Afortunadamente el nuevo atentado en Londres no ha provocado víctimas aunque no podamos decir lo mismo en Iraq. Allí la población civil sufre los efectos de un terrorismo practicado por los grupos insurgentes a los que, todavía hoy, algún medio de comunicación los llama «resistencia». Pero hoy no toca hablar de ello (en los últimos días he dedicado varios comentarios al terrorismo pero no volveremos a él en tanto en cuanto no tenga preparado un artículo en el que se aborde en profundidad esta cuestión).
Hoy prefiero escribir sobre algunos episodios bastante curiosos. Por un lado, el presidente del Congreso -Manuel Marín González- se ha disculpado ante los ciudadanos por la «pobre imagen» que a veces transmite la Cámara. Hacía referencia a la sesión de la Diputación Permanente celebrada ayer miércoles, 20 de julio de 2005. Sin embargo, el único acontecimiento digno de mencionar fue el empeño de un diputado del PP -Echániz Salgado- por continuar su intervención aun cuando había agotado su tiempo. Un tiempo que previamente habían decidido acortar los propios grupos parlamentarios por el cuantioso orden del día. También se dedicaron los habituales exabruptos y descalificaciones mutuas. Nada ajeno, por tanto, a la práctica diaria en el Congreso o en el Senado. Por contra, sí resulta vergonzoso el comportamiento de Alfredo Pérez Rubalcaba (PSOE) y Rafael Hernando (PP). La lengua viperina del primero es de sobra conocida pero en este caso -al acusar a Hernando de «fingir» por las muertes en el incendio habido en Guadalajara- se encontró con la desmedida reacción de aquél -poco les faltó para llegar a las manos-. Doy por sentado que Rubalcaba desconocía el estado anímico de Hernando, el cual acababa de asistir al entierro de uno de los miembros del retén muerto en el mencionado incendio y, como es fácil de imaginar, no estaba para insultos. Ahora bien, no podemos bajo ningún concepto disculpar su comportamiento al tratarse de un representante del pueblo y actuar bajo esa condición. Y a Rubalcaba, espero que le sirva de lección y abandone definitivamente su «estilo» oratorio.

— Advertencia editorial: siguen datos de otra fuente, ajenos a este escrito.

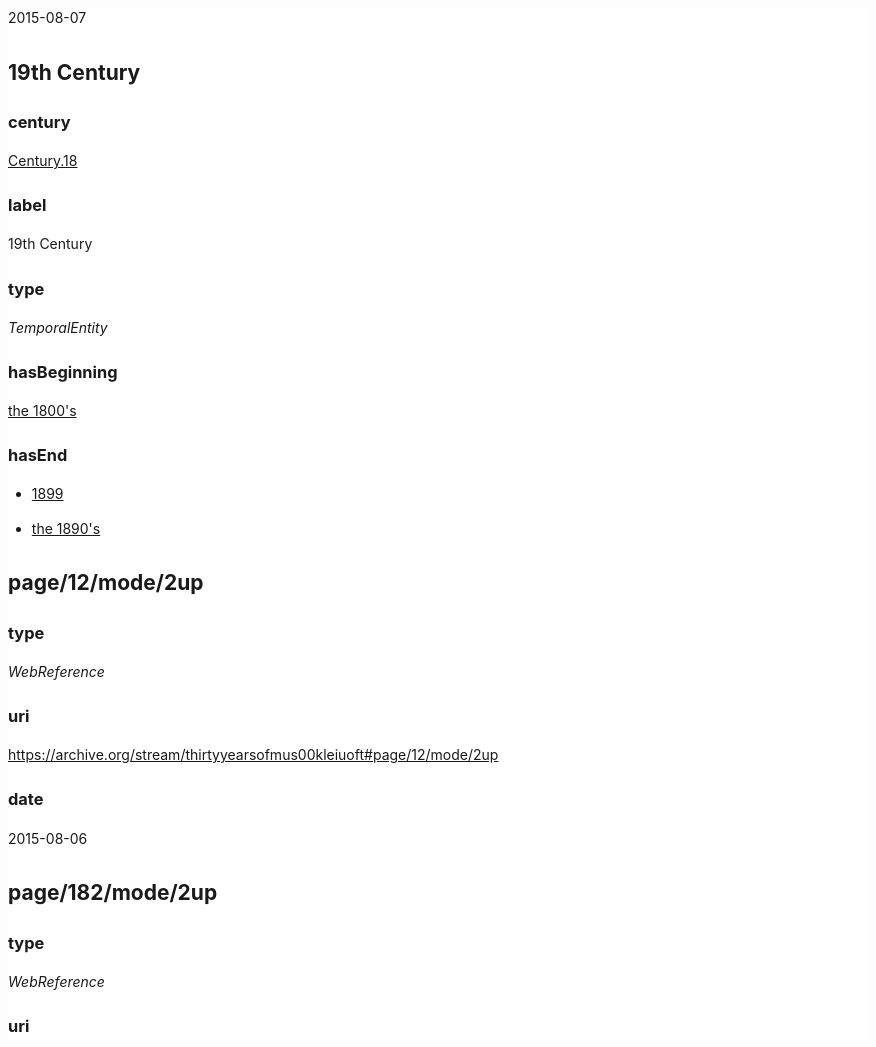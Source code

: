 
2015-08-07

## 19th Century

### century


[Century.18](#Century.18)

### label


19th Century

### type


*TemporalEntity*

### hasBeginning


[the 1800's](#the-1800's)

### hasEnd

 - [1899](#1899)

 - [the 1890's](#the-1890's)

## page/12/mode/2up

### type


*WebReference*

### uri


https://archive.org/stream/thirtyyearsofmus00kleiuoft#page/12/mode/2up

### date


2015-08-06

## page/182/mode/2up

### type


*WebReference*

### uri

No dejamos España o, mejor dicho Galicia, para celebrar la despedida de Fraga por todo lo alto: blindaje de cargos y adjudicación de canales de televisión. Aquí nos viene muy bien el refrán «donde las dan, las toman»: si el PSOE regala un canal «en abierto» a sus amigos del Canal+, Fraga no iba a ser menos y se dispone a dejar atada y bien atada la televisión digital gallega. Más controvertida es la medida que estudia el gobierno en funciones gallego para consolidar los destinos y el rango administrativo de más de un millar de funcionarios que accedieron a la Administración por libre designación. La treta no es novedosa y, de hecho, hablamos de una práctica muy común en la administración española: primero se adjudica una plaza por libre designación y posteriormente se reconvierte a «funcionario» mediante diferentes subterfugios. Veremos en qué queda todo finalmente.